Over the years, she’s won Atlantic Business Magazine’s Top 50 CEO award five times, a Progress Women of Excellence award, a Top Employer designation for Atlantic Canada, and a nod from Bank of Montreal for Outstanding Innovation and Growth. She’s also been active in numerous charities, capital campaigns and in the local business community. She’s currently board chair for Atlantic Scholarship Association and a board member of the QEII Health Science Foundation, where she sits on its Investment Committee.
Although she’d never use the word “player” to describe herself, she can’t deny her connections have played at least a supporting role in her career. For one thing, they helped her buy back her own company and pivot into the work she now does. And if capital has never been a problem for her, she says, “it’s an issue for a lot of women.”
At the heart of Camsa’s capacious, women-centered mission these days are productive, supportive relationships with deep-pocketed institutional investors who are ideally geared to her philosophical liking. She won’t name names, of course, but she says, “some of the people we have partnered with in the past year are not your typical hedge funds. They are social enterprise funds that have a mandate to support women and minorities. We can provide them with an opportunity to grow their business, and we can get attractive (lending) rates for our clients—very specifically women-owned companies wanting to enter the North American market.”
All of which she says is personally rewarding, and, when things finally turnaround for everyone, it’ll be a “nice revenue stream” for her business. She’d be remiss, she adds, if she didn’t mention one traditional lender that’s backed her play all the way. “I have had, and continue to have, a very warm relationship with the Bank of Montreal.”
Still, if business is “quiet” (if only for the time being), Camsa’s owner is busy on other fronts. “I’m in the fourth year of a PhD in management studies at Durham University School of Business in the U.K.,” she says.
Does she care to reveal the nature of her research?
“It’s an exploration of the lived experience of Fortune 500 female CEOs who have a history of early childhood sexual abuse.”
“It’s actually been fascinating. They are just remarkable women. There’s tons of research on all of the adverse consequences as a result of sexual abuse, but there is very, very little research to show how women have emerged from that and gone on to become very successful.”
Appearances can be deceiving, indeed.
“Oh yes,” she says, “it’s a meaty topic.”
That word for bliss? Though she’s well on her way to earning a PhD, Cam says she doesn’t get to read much anymore. “Actually, I’m becoming quite ignorant…I’ll read when I retire.”
Missing the workouts: Cam’s always been active—walking, running, cycling. Since COVID, life’s been slower. “I wish I was more active. I miss it. I still walk every day, so that’s something.”

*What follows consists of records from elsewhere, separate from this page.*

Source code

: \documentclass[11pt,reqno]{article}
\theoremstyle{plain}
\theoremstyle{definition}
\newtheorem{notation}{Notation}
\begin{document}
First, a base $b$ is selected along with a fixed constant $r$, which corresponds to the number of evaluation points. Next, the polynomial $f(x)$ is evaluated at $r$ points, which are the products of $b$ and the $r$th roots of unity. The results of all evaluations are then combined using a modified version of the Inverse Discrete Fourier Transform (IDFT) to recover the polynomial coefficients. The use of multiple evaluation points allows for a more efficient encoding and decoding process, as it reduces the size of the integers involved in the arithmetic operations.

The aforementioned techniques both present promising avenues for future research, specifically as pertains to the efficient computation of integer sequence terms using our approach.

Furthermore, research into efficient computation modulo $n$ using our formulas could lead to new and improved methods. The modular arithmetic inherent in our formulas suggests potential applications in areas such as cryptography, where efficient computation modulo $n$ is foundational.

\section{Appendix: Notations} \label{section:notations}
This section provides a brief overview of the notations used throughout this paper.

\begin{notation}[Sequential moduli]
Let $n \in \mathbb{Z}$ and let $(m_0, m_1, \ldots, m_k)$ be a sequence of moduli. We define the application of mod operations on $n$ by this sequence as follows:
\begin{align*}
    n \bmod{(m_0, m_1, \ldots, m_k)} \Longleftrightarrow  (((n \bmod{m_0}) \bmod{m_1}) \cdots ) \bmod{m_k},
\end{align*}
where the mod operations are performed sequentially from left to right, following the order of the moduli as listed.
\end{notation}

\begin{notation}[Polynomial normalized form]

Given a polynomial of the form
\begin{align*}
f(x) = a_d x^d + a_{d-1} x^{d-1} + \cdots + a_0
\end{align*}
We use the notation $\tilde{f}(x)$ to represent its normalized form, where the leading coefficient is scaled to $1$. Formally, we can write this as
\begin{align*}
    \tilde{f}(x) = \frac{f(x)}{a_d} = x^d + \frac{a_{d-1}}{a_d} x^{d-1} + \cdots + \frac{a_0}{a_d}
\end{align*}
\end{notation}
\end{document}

Doesn’t miss the travel: Cam used to travel on business six to nine months a year. Now, thanks to COVID, not so much. She’s fine with that. “I didn’t know how much I was on the road…way too much.”
Tickling the ivories: Cam keeps a baby grand piano in her living room. She used to tinkle the ivories when she was a kid. “I want to relearn. It’s a tragedy to have it there and not play.”
Raising the next gen: What makes Cam prouder than anything are her daughters Samantha and Alyssa. The former works with KPMG and the latter studies PhD chem at Cambridge.